*Exercise aim:*
From the listing below, copy only the lines from the line that contains "I really can recommend reading the book!" to the line that contains "You'll also see", counting those two lines as part of the copy.

· · ·

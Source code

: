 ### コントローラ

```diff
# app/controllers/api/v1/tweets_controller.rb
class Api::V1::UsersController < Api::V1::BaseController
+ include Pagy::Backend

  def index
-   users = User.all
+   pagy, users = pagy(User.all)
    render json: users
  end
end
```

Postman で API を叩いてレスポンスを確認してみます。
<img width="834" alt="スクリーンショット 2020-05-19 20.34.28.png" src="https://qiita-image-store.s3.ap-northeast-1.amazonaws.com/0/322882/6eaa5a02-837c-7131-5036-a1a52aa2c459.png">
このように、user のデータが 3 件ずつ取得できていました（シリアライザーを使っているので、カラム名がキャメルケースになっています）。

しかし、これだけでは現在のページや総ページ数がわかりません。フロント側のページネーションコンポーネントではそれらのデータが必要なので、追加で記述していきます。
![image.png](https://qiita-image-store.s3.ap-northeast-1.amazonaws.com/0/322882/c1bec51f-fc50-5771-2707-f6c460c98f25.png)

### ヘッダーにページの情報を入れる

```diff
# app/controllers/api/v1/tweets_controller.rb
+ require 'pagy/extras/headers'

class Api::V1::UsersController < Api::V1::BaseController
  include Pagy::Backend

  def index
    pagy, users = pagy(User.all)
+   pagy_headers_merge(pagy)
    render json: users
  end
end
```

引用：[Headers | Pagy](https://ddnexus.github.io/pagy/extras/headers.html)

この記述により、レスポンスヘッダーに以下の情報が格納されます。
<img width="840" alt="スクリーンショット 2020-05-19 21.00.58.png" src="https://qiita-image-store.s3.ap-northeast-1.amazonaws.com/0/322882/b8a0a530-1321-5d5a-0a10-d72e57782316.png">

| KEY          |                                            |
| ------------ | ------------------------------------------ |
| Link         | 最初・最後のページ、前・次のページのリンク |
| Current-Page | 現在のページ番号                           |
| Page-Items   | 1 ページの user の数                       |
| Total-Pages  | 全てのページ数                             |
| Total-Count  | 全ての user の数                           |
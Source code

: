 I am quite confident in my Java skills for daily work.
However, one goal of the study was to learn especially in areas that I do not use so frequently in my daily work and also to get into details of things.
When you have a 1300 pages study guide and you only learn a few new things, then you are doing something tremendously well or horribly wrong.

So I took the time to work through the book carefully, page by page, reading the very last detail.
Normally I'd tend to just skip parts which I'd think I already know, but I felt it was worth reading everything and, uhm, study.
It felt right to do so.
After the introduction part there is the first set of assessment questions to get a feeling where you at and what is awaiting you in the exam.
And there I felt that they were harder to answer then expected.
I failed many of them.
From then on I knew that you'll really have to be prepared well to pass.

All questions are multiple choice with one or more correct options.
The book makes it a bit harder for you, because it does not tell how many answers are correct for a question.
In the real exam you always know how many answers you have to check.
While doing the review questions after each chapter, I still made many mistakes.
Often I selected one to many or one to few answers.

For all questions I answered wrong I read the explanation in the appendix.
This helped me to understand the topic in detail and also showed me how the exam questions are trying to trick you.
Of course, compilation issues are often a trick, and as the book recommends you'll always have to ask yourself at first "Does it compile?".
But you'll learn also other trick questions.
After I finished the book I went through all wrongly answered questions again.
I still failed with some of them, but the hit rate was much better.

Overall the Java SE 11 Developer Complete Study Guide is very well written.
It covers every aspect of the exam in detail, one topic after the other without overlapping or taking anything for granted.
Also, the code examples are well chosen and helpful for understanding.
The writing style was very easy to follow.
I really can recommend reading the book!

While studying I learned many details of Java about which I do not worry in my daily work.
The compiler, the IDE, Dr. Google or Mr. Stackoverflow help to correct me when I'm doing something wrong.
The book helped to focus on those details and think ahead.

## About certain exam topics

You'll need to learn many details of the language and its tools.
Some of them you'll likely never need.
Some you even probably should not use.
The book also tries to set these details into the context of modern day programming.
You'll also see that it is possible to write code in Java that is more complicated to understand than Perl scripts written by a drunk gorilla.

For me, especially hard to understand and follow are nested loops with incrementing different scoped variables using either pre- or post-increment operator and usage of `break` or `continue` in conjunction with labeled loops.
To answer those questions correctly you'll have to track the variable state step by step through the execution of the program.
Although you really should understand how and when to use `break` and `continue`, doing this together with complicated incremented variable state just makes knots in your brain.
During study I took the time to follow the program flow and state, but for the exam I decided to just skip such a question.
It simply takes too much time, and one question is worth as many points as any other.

· · ·

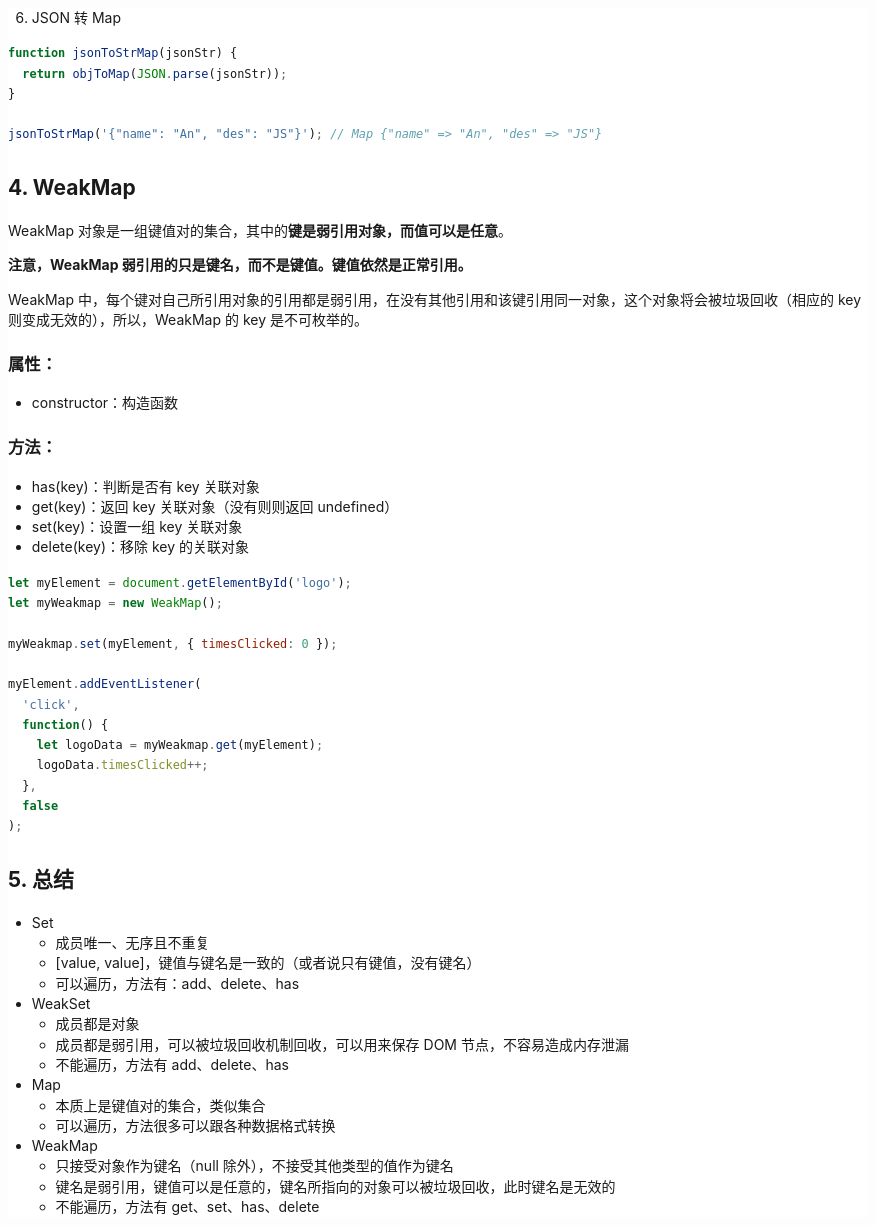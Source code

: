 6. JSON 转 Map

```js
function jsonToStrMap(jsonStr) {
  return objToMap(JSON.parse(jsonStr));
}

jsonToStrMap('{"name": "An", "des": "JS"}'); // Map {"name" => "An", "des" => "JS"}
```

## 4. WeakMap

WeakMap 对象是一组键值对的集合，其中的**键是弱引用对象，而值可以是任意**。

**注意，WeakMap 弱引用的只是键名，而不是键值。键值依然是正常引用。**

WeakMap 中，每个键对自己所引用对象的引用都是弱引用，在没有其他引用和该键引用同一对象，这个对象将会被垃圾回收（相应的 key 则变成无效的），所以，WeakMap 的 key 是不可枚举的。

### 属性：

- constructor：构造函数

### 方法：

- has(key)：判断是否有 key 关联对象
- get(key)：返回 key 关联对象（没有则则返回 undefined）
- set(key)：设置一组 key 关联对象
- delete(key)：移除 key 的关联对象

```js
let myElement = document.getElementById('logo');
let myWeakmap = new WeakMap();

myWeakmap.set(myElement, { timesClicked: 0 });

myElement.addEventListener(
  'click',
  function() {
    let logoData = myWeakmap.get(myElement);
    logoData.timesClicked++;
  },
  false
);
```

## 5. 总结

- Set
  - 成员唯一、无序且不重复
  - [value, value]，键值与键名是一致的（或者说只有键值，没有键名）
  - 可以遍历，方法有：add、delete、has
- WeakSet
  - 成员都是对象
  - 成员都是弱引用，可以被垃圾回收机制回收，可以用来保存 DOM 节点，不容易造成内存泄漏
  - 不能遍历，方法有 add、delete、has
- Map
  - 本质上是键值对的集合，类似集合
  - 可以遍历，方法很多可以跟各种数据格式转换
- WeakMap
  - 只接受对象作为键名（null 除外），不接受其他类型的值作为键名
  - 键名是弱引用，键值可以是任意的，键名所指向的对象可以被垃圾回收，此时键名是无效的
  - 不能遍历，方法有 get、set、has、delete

· · ·

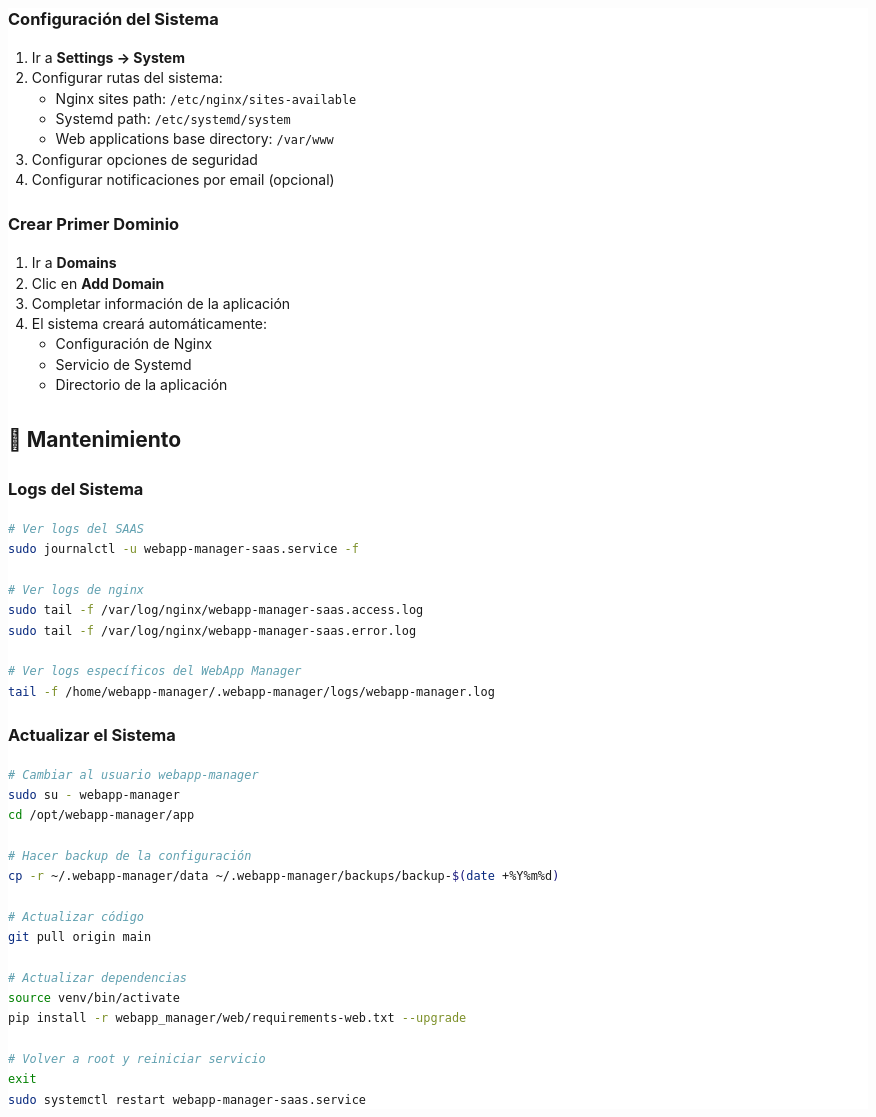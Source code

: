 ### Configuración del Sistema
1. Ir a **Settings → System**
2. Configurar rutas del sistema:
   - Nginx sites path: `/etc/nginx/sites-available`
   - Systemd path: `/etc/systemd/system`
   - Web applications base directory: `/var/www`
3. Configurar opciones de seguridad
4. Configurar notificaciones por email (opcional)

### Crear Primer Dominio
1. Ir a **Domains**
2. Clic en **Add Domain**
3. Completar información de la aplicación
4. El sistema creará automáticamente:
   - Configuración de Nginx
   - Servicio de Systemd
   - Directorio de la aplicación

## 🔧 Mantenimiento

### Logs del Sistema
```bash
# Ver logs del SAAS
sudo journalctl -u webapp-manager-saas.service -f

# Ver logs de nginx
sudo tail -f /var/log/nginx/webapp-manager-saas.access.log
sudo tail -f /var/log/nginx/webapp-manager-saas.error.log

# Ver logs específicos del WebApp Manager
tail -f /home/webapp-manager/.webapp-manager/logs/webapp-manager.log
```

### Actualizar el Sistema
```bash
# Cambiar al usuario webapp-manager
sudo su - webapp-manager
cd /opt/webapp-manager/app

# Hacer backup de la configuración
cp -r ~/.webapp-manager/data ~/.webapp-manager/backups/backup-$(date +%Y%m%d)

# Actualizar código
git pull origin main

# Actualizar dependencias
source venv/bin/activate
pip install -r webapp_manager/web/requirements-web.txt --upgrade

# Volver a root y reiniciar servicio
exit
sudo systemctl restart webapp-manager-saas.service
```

· · ·

*Written answer:*
I really can recommend reading the book!

While studying I learned many details of Java about which I do not worry in my daily work.
The compiler, the IDE, Dr. Google or Mr. Stackoverflow help to correct me when I'm doing something wrong.
The book helped to focus on those details and think ahead.

## About certain exam topics

You'll need to learn many details of the language and its tools.
Some of them you'll likely never need.
Some you even probably should not use.
The book also tries to set these details into the context of modern day programming.
You'll also see that it is possible to write code in Java that is more complicated to understand than Perl scripts written by a drunk gorilla.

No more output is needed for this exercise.